There is still a lot of the sea that is unexplored. It is said that we know more about the surface of the moon than the ocean floor, which shows how truly mind boggling it actually is. We know more about a ball of rock up in space than a bit of water here on earth, but there you go. New things are being discovered all the time and advances in engineering mean that more humans will be able to journey into the depths in better submarines3 and find out what other really strange things there are down there.
Islands in the Seas
Some areas of the sea contain small areas of dry land called islands. These may be the tops of mountain ranges or submarine volcanoes. In other places islands are only an area of the sea floor that extends above the surface, such as the Bahamas. In tropical areas the shallow water surrounding an island is often home to a coral reef.
Coral is a type of marine animal that surrounds itself with a hard mineral substance and feeds on tiny bits of plankton that float by. Over a period of many years the homes built by the coral begin to form long walls beneath the sea. These are coral reefs. These are delicate ecosystems consisting of coral formations and the various creatures which use them for food or shelter. Eventually the reef may grow to such an extent that it rises within a few centimetres of the ocean's surface. It will then begin to trap sediment and form a circular island. The water left between reef and island becomes a lagoon. In some cases the reef forms on a shallow area that does not extend above sea level and these are known as atolls. The largest reef is the Great Barrier Reef, off the coast of Australia, which can be seen from space.

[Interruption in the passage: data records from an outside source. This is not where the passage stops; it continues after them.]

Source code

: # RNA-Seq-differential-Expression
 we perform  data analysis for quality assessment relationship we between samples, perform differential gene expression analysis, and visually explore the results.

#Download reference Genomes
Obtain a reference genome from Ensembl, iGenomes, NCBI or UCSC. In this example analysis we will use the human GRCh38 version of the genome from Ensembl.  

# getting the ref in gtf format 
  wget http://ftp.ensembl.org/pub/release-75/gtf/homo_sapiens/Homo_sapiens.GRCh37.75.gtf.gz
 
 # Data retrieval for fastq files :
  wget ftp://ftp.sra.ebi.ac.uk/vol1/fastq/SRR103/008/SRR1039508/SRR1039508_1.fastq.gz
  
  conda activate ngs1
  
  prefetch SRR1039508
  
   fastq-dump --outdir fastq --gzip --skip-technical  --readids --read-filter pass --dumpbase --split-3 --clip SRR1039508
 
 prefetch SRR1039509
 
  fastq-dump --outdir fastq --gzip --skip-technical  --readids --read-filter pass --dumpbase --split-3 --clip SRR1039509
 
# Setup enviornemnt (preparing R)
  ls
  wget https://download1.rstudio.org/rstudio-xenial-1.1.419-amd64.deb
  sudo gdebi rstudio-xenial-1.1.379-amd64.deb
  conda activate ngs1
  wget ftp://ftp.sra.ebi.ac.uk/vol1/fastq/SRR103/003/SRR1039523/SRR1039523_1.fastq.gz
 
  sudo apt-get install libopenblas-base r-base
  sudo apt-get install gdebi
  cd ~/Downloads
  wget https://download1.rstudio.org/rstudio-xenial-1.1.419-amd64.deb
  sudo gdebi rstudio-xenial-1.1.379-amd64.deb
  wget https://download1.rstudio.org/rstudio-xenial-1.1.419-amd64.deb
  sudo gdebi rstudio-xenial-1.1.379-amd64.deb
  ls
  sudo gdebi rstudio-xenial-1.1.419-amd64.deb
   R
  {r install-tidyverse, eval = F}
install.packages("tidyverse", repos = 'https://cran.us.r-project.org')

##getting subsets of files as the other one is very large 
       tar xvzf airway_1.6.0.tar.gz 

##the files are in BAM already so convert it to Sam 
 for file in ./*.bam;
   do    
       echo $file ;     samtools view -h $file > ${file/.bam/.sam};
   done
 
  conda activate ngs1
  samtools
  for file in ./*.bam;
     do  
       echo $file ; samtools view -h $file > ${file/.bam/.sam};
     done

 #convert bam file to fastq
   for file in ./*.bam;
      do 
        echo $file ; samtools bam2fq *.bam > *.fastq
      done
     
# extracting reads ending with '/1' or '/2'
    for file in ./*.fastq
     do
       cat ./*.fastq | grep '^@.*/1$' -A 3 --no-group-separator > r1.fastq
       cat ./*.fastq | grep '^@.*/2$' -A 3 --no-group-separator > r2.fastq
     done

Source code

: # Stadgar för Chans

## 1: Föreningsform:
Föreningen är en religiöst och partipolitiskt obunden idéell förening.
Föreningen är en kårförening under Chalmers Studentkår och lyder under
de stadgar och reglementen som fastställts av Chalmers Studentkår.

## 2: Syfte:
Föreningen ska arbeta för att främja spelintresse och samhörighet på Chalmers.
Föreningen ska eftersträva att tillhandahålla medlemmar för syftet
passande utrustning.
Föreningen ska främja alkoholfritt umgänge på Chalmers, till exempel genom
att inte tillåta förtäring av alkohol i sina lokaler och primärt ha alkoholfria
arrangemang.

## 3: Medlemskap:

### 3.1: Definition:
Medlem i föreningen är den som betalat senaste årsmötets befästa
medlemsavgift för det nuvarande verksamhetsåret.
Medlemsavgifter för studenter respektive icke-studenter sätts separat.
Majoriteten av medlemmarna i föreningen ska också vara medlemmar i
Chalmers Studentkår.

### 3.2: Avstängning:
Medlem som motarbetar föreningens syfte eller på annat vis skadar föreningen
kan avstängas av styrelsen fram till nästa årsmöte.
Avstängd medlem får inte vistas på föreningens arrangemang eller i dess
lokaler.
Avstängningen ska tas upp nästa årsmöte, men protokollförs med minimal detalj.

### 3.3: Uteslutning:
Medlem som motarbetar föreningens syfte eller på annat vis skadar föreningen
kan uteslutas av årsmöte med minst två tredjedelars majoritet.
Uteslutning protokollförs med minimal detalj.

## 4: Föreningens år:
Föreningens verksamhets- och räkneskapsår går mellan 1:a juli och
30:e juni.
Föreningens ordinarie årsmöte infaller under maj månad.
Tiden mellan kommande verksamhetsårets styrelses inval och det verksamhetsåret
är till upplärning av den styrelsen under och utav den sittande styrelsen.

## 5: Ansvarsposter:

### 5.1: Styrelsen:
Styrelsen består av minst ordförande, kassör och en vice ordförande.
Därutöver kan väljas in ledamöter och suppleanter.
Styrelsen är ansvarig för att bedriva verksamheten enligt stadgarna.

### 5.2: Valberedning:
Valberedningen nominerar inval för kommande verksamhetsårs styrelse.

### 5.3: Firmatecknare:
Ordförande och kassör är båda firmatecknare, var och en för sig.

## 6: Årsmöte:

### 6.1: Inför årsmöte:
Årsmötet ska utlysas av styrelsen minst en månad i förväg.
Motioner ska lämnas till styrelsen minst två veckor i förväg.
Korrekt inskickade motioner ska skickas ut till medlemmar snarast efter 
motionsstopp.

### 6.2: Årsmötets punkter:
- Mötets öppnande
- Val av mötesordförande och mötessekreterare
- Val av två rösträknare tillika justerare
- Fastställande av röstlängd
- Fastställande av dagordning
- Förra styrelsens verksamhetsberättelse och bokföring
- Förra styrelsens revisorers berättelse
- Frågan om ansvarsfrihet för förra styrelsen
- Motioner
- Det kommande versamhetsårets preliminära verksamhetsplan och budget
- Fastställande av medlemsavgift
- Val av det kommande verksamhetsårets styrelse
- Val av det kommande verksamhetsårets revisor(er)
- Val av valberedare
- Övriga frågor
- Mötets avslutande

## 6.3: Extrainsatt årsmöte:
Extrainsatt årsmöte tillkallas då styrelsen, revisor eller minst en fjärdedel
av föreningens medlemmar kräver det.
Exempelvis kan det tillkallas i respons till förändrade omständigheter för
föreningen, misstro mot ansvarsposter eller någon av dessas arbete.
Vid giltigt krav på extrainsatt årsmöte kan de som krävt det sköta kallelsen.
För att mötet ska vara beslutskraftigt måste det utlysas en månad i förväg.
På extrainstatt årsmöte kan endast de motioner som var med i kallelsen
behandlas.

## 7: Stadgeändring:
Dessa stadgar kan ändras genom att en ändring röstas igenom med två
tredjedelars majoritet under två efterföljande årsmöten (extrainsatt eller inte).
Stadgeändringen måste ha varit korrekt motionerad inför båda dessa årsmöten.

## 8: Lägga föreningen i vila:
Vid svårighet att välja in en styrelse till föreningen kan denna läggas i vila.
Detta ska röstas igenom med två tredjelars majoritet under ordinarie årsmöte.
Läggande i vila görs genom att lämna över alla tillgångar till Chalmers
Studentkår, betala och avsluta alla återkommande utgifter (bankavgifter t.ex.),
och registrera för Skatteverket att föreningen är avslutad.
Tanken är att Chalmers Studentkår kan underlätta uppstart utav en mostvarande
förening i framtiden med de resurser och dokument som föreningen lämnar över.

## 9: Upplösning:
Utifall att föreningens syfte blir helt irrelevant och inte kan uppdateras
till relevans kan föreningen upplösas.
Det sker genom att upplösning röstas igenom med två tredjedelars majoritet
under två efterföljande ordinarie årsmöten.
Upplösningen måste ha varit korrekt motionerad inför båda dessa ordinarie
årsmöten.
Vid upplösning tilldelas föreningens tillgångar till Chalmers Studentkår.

In many places the sea meets the land in gentle slopes called beaches, which can be sandy, shingle or just plain rocky. The continents are surround by shallow area of the sea known as the continental shelf. Beyond that the sea floor drops to several kilometres below the surface.
Uses of the Sea
A large part of the human diet comes from the sea. As methods of fishing have become more efficient, combined with the effects of pollution of the estuaries4, the seemingly unlimited resources of the sea are becoming threatened. Many countries jealously guard their fishing grounds and impose strict limits on quantity and seasons when certain species can be taken. International agreements try to control fishing in the open ocean.
The sea also provides a vast highway that can take people and goods to any seaport in the world. Even with modern air travel, the immense tonnage of goods that can be carried by a ship makes commercial sea transport an important part of modern commerce.
The sea is also an important military resource that can allow an entire army and its supplies to be transported to any trouble spots, as well as guarding the country's own coasts from threat and illegal smuggling of goods and persons.
The sea is also used by humans for recreational activities such as swimming, sailing, diving, water-skiing, para-sailing and snorkelling. From a simple picnic on the beach to a trans-ocean voyage the sea holds an allure that can be beyond explanation.
Stories of the Sea
Stories about the sea abound, from Shakespeare's play The Tempest and Samuel Taylor Coleridge's poem 'The Rime of the Ancient Mariner' to recent films such as Jaws and The Abyss. Stories of the Marie Celeste and the Bermuda Triangle serve to root the sea as a mysterious and frightening place in our consciousness; others like Moby Dick, Mutiny of the Bounty and James Michner's Hawaii fill our heads with wanderlust; stories such as those surrounding the wreck of the Whaleship Essex and the RMS Titanic show how powerful the sea is compared to mankind's technology.